Gerçek beka tehdidi

Dün bu yazıyı hazırlamak için bilgisayar başında olduğum saatlerde, bir sarsıntı hissedip "başım mı dönüyor, ne oluyor" diye düşünürken, masada duran bardaktaki suyun hareketiyle deprem olduğunu anladım ve -sanıyorum pek çoğumuz gibi- yerküre sabitken unuttuğumuz o tehlikeyi tekrar hatırladım.

Öncelikle, Gemlik merkezli bu depremi hisseden tüm herkese geçmiş olsun dileklerimi iletiyorum.

Umarım korkularımızdan emin kılınırız.

Ancak bu depremleri, birer uyarı olarak dikkate almalıyız.

Masadaki suyu dalgalandıracak kadar bir deprem bile bizlere tekrar yaşamak istemeyeceğimiz o kötü anılarımızı hatırlatıp derin bir üzüntüye neden oluyorken, bu olumsuzlukların yeniden yaşanmasını engellemenin en temel gerekliliklerden olduğunu da hatırlamalıyız.

Deprem ve bağımsızlık

Yer bilimci Prof. Dr. Naci Görür, açık bir şekilde ifade ediyor: Depreme dirençli yerleşim alanları oluşturmazsak, bu yüzyılı, ekonomik ve siyasi açıdan bağımsız olarak atlatamayız.

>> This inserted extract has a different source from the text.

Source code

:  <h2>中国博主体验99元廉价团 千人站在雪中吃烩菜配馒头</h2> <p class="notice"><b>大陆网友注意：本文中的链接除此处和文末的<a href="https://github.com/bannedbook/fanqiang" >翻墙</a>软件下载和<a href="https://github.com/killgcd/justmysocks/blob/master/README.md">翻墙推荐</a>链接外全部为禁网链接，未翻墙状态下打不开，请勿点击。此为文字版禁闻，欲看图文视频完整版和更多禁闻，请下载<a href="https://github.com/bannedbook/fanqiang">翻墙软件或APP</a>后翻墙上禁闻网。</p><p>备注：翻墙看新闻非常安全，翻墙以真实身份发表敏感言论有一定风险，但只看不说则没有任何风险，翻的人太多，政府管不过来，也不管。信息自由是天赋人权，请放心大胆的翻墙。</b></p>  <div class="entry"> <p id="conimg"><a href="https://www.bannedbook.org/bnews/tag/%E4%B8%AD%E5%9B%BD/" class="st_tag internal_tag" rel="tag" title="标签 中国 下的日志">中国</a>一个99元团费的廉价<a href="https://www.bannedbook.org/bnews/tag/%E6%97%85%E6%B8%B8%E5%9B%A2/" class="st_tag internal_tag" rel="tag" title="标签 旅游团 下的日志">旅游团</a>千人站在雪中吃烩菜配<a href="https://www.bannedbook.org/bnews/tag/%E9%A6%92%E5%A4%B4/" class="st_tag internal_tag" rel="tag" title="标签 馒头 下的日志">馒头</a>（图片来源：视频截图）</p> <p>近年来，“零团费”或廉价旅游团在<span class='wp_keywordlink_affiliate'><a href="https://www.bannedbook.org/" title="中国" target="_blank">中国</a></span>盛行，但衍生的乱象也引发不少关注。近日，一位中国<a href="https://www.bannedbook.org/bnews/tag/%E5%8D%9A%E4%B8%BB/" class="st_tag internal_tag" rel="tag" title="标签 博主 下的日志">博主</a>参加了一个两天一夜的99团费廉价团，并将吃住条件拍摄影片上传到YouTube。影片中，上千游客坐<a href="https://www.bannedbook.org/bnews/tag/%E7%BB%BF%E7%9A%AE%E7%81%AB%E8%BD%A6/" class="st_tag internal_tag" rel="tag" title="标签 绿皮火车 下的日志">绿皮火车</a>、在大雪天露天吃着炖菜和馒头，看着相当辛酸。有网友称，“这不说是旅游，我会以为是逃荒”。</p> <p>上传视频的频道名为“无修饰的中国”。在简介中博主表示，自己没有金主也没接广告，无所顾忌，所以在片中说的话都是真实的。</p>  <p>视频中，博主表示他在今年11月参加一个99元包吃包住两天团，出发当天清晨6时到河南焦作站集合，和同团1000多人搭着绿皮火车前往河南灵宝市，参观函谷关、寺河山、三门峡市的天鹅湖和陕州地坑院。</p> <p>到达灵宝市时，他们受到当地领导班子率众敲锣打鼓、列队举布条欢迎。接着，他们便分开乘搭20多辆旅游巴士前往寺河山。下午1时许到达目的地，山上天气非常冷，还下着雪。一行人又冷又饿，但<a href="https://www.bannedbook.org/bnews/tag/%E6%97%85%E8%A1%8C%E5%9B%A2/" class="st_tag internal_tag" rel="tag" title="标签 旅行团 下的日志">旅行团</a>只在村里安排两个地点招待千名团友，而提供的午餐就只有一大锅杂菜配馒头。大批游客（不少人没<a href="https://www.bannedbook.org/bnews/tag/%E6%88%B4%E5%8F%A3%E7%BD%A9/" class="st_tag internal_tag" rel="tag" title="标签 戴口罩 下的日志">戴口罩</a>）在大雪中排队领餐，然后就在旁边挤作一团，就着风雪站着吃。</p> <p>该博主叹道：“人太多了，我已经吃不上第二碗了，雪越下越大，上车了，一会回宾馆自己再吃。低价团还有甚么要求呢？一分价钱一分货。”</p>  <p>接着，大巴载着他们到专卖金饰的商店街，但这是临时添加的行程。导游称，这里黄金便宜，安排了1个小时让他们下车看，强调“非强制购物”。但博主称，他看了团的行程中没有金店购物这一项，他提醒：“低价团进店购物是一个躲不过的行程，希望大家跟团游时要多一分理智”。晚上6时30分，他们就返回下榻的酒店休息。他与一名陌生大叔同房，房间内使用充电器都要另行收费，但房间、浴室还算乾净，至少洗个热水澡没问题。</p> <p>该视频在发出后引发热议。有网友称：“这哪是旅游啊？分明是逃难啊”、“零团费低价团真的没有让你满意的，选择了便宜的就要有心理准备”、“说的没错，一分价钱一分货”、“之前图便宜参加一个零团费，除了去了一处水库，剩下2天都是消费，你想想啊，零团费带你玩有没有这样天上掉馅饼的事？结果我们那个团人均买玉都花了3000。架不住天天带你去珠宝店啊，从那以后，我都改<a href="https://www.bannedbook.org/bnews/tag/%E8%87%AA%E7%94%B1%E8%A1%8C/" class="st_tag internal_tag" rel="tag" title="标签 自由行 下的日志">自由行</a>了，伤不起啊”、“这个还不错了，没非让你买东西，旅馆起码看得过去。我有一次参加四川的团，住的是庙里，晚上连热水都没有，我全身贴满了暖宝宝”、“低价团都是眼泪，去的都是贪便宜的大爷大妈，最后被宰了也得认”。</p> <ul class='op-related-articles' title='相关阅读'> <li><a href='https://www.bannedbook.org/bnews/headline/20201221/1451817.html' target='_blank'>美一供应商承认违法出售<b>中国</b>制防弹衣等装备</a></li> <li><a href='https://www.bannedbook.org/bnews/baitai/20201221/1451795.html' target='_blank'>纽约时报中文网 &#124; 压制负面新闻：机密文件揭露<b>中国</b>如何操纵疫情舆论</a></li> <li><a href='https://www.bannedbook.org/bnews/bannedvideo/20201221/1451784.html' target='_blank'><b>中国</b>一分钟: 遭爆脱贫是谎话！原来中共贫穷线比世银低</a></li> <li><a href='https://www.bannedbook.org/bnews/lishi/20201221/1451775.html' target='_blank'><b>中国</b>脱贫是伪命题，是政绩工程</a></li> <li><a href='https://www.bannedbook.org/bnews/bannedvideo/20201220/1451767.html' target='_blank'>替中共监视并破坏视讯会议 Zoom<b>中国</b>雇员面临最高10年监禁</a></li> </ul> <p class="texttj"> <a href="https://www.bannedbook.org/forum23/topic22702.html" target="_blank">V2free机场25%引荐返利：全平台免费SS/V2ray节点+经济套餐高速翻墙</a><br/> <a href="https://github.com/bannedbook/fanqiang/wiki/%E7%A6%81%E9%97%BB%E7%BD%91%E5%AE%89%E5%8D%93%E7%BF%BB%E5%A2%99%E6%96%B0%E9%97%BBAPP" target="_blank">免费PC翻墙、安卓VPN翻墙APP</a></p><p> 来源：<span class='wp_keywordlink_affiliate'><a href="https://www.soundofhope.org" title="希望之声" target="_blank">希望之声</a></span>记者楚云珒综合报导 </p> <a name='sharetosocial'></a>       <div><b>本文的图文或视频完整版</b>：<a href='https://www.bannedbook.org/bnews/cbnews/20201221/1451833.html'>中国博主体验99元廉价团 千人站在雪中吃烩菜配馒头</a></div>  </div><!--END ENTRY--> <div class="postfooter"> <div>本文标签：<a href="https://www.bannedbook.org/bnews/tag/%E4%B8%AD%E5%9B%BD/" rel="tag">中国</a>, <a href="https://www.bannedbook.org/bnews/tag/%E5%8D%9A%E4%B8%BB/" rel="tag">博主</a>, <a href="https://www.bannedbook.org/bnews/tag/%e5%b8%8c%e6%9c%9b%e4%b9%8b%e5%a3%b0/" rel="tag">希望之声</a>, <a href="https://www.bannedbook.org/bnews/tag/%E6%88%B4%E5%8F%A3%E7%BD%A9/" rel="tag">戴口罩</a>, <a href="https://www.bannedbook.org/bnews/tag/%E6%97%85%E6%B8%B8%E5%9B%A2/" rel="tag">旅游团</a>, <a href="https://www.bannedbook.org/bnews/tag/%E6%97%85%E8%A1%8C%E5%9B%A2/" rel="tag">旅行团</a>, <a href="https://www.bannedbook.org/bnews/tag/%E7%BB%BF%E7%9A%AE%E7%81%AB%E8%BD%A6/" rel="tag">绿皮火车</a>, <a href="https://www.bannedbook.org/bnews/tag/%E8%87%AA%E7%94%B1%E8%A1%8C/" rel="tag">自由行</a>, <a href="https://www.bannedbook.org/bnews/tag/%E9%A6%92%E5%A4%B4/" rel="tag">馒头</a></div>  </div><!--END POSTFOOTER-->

Tarihçi Prof. Dr. İlber Ortaylı, olası İstanbul depreminde sağ kalanlar nasıl yaşayacak, nasıl asayiş sağlanacak diye endişelenmemiz gerektiğini söylüyor.

Diğer bir yer bilimci Prof. Dr. Celal Şengör, beklenen felaket biz bu vaziyetteyken gelirse, Türkiye bağımsızlığını kaybedecek, muhtaç olacak, yardım için Avrupa'ya el açacak, diyor.

ahası var mı Bir ülke için daha büyük bir tehlike olabilir mi

O halde, gerçek beka tehdidi deprem değil mi

Öncelikler

Her yıl büyük küçük çok sayıda depremler yaşıyoruz. Ancak kapıdaki bu büyük tehlikeye karşı önlem almayı hâlâ ihmal ediyoruz.